Le temps de récupérer la jolie médaille, de passer aux massages et de récupérer une doudoune magnifique de finisher (le comble une doudoune à Bahreïn, c’est un peu comme un bikini en Sibérie) et je retrouve Lotte qui me supporte depuis plusieurs jours…

 

Ce n’est qu’une heure après l’arrivée qu’en retrouvant Anto et Mathilde que je découvre que j’ai fini 5ème de mon Groupe d’âge. Je ne comprends pas, je ne veux pas y croire de peur que le rolling start fausse encore les classements mais Mathilde insiste, j’étais 4ème en sortant de l’eau, 3ème en posant le vélo et je n’ai donc dû perdre que deux places en CAP….Mouais, vu que déjà il y a l’italien……On débriefe rapidement avec Anto qui est déçu de sa 6ème place mais reconnais être en fin de saison alors que d’autres tel Romain Guillaume (4ème au final) ont bénéficié de la fraîcheur de la reprise.

 

Récupération des sacs de transitions et de Tornado, retour interminable à l’hôtel en bus (le seul défaut de Barheïn est que c’est une course en ligne avec le départ et l’arrivée distants de plus de 30 km) et je me jette sur mon ordinateur pour voir le classement final. Je suis toujours 5ème !!!!!!!!!!!!!!!!!!!!!!!!!!!!!!!! J’ai effectivement perdus des places en course à pied (18ème temps de mon groupe d’âge) mais grâce à l’écart creusé en vélo (11ème temps toutes catégories d’amateur confondues), je n’ai perdu que deux places. Une 58ème place masculine une fois retraités des relais et des pros, une 30ème place au scratch amateurs et un immense bonheur.

 

Une attente interminable jusqu’à la cérémonie d’attribution des slots, Anto me dit qu’il y a au moins trois slots pour la catégorie, l’espoir remonte, les trois premiers de la catégorie sont appelés pour les podiums, ils sont tous là, l’espoir retombe. Et puis une « charmante » Italienne assise à notre table qui s’enquiert de savoir qui de nous attend dans l’espoir d’une hypothétique qualification, dans quelle catégorie et avec quelle place au scratch m’annonce tout sourire en anglais, « bah, c’est bon il y a 5 slots de toute façon en M40-44…. « 

« Euh are you sure, how do you know, where did you see that ???? « 

« Bah dehors ils ont affiché la répartition des 30 slots par catégories hommes et femmes…. »  (traduction libre de l’auteur de l’italo anglais au français)

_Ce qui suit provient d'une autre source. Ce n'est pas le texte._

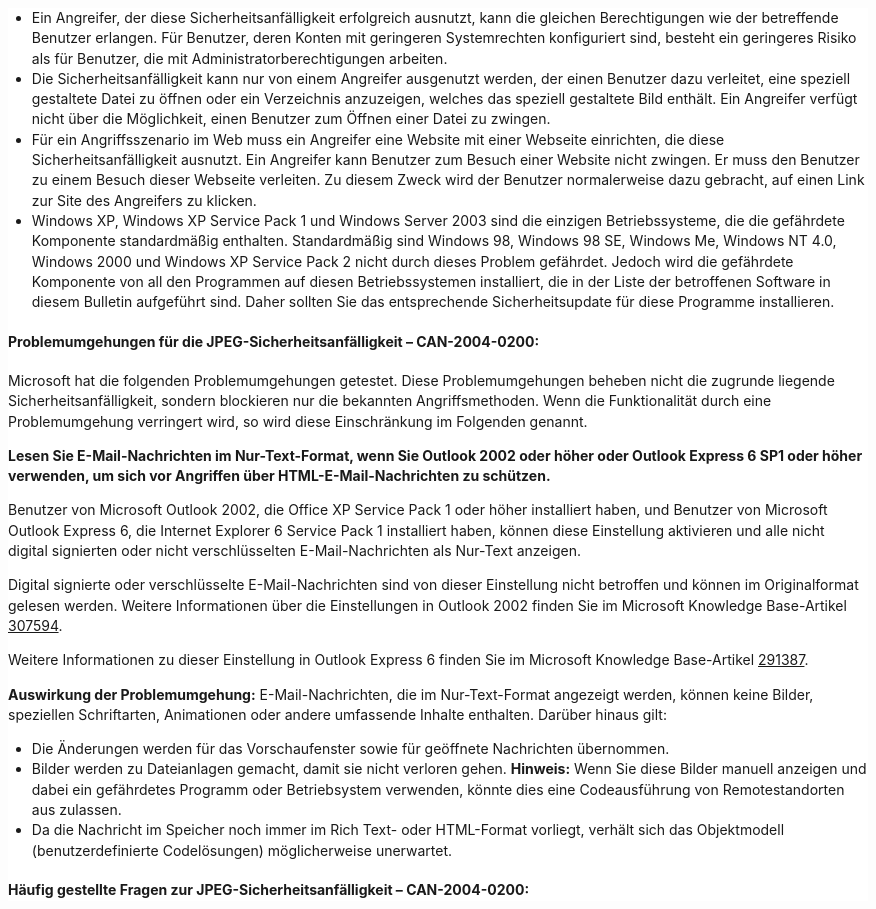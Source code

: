 -   Ein Angreifer, der diese Sicherheitsanfälligkeit erfolgreich ausnutzt, kann die gleichen Berechtigungen wie der betreffende Benutzer erlangen. Für Benutzer, deren Konten mit geringeren Systemrechten konfiguriert sind, besteht ein geringeres Risiko als für Benutzer, die mit Administratorberechtigungen arbeiten.
-   Die Sicherheitsanfälligkeit kann nur von einem Angreifer ausgenutzt werden, der einen Benutzer dazu verleitet, eine speziell gestaltete Datei zu öffnen oder ein Verzeichnis anzuzeigen, welches das speziell gestaltete Bild enthält. Ein Angreifer verfügt nicht über die Möglichkeit, einen Benutzer zum Öffnen einer Datei zu zwingen.
-   Für ein Angriffsszenario im Web muss ein Angreifer eine Website mit einer Webseite einrichten, die diese Sicherheitsanfälligkeit ausnutzt. Ein Angreifer kann Benutzer zum Besuch einer Website nicht zwingen. Er muss den Benutzer zu einem Besuch dieser Webseite verleiten. Zu diesem Zweck wird der Benutzer normalerweise dazu gebracht, auf einen Link zur Site des Angreifers zu klicken.
-   Windows XP, Windows XP Service Pack 1 und Windows Server 2003 sind die einzigen Betriebssysteme, die die gefährdete Komponente standardmäßig enthalten. Standardmäßig sind Windows 98, Windows 98 SE, Windows Me, Windows NT 4.0, Windows 2000 und Windows XP Service Pack 2 nicht durch dieses Problem gefährdet. Jedoch wird die gefährdete Komponente von all den Programmen auf diesen Betriebssystemen installiert, die in der Liste der betroffenen Software in diesem Bulletin aufgeführt sind. Daher sollten Sie das entsprechende Sicherheitsupdate für diese Programme installieren.

#### Problemumgehungen für die JPEG-Sicherheitsanfälligkeit – CAN-2004-0200:

Microsoft hat die folgenden Problemumgehungen getestet. Diese Problemumgehungen beheben nicht die zugrunde liegende Sicherheitsanfälligkeit, sondern blockieren nur die bekannten Angriffsmethoden. Wenn die Funktionalität durch eine Problemumgehung verringert wird, so wird diese Einschränkung im Folgenden genannt.

**Lesen Sie E-Mail-Nachrichten im Nur-Text-Format, wenn Sie Outlook 2002 oder höher oder Outlook Express 6 SP1 oder höher verwenden, um sich vor Angriffen über HTML-E-Mail-Nachrichten zu schützen.**

Benutzer von Microsoft Outlook 2002, die Office XP Service Pack 1 oder höher installiert haben, und Benutzer von Microsoft Outlook Express 6, die Internet Explorer 6 Service Pack 1 installiert haben, können diese Einstellung aktivieren und alle nicht digital signierten oder nicht verschlüsselten E-Mail-Nachrichten als Nur-Text anzeigen.

Digital signierte oder verschlüsselte E-Mail-Nachrichten sind von dieser Einstellung nicht betroffen und können im Originalformat gelesen werden. Weitere Informationen über die Einstellungen in Outlook 2002 finden Sie im Microsoft Knowledge Base-Artikel [307594](http://support.microsoft.com/default.aspx?scid=kb;en-us;307594).

Weitere Informationen zu dieser Einstellung in Outlook Express 6 finden Sie im Microsoft Knowledge Base-Artikel [291387](http://support.microsoft.com/?kbid=291387).

**Auswirkung der Problemumgehung:** E-Mail-Nachrichten, die im Nur-Text-Format angezeigt werden, können keine Bilder, speziellen Schriftarten, Animationen oder andere umfassende Inhalte enthalten. Darüber hinaus gilt:

-   Die Änderungen werden für das Vorschaufenster sowie für geöffnete Nachrichten übernommen.
-   Bilder werden zu Dateianlagen gemacht, damit sie nicht verloren gehen. **Hinweis:** Wenn Sie diese Bilder manuell anzeigen und dabei ein gefährdetes Programm oder Betriebsystem verwenden, könnte dies eine Codeausführung von Remotestandorten aus zulassen.
-   Da die Nachricht im Speicher noch immer im Rich Text- oder HTML-Format vorliegt, verhält sich das Objektmodell (benutzerdefinierte Codelösungen) möglicherweise unerwartet.

#### Häufig gestellte Fragen zur JPEG-Sicherheitsanfälligkeit – CAN-2004-0200:
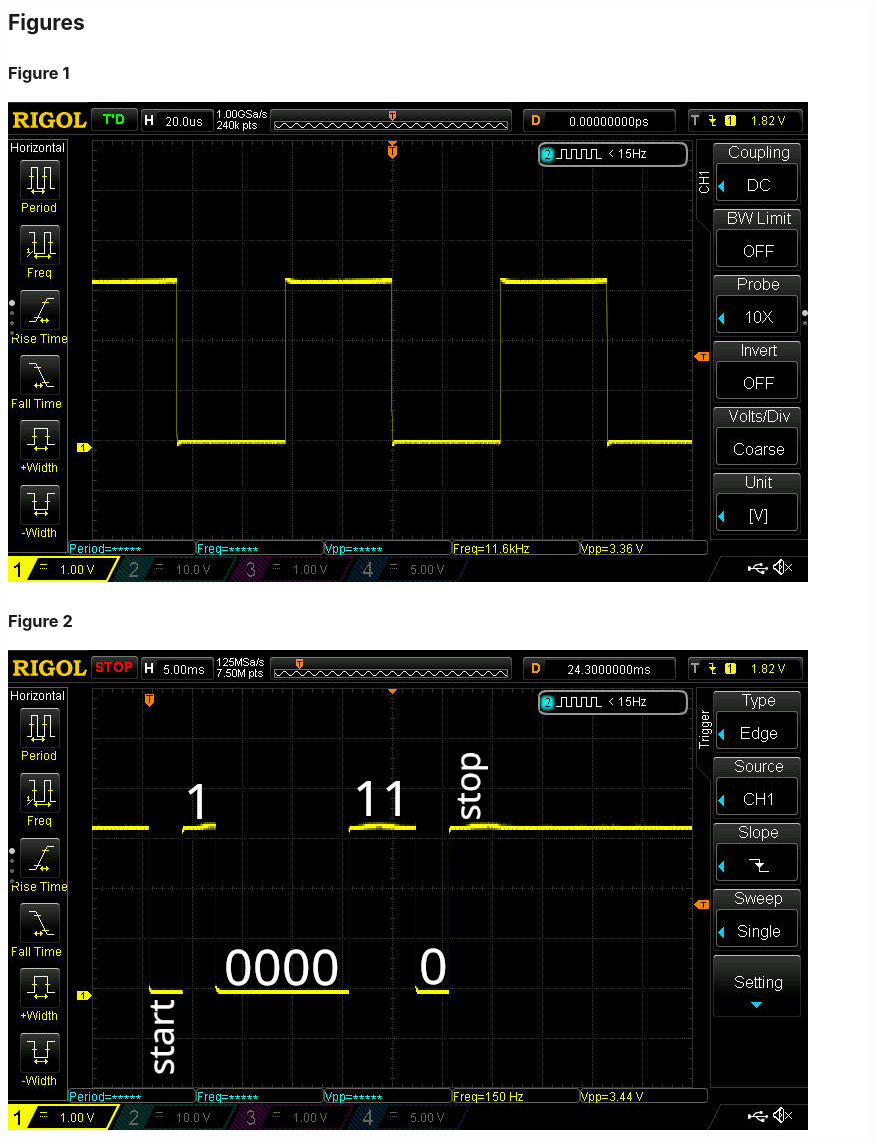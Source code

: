 
## Figures

### Figure 1
![](report/Lab2_project2.jpg)

### Figure 2
![](report/Lab2_project3.png)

Je pique alors un sprint en claquettes car tel saint thomas je ne peux croire que ce que je vois et une pouilleuse feuille de papier froissé mal scotchée à la vitre jouxtant la porte d’entrée du hall des cérémonies me confirme la nouvelle….5 slots…qualifié d’office sans avoir à attendre un éventuel roll down…Si certains disent que Bahreïn serait associé au jardin d’Eden biblique moi en tout cas je suis au paradis des sportifs du dimanche…..

J’attends alors mon tour, fièrement drapé de ma veste TTM, j’attends fébrilement l’appel de mon nom et me saisit fiévreusement du slot qui m’est tendu, synonyme de qualification pour les championnats du monde 70.3 à Chattanooga dans le Tennessee le  10 Septembre 2017. Bien sûr ce n’est pas Hawaii mais pour moi c’est déjà l’Amérique.

Merci à tous mes compagnons d’entraînement et notamment à l’ensemble du groupe long avec qui les sorties sont moins longues.

Merci à tous les meilleurs nageurs dont je squatte les lignes d’eau à Castex ou Bellevue pour m’obliger à m’accrocher et progresser.

Merci à mon Kiné qui m’a remis sur pieds.

Merci à Anto et Mathilde pour leurs conseils et soutien tout au long de la journée et quel plaisir d’avoir partagé ce super moment ensemble.

Merci aux supporters de toujours, Lotte, Lila, Sasha, Emma et Luka.

Et à tous, pour reprendre une citation attribuée à tort ou à raison à Oscar Wild :

Il faut toujours viser la lune, car même en cas d’échec on atterrit dans les étoiles.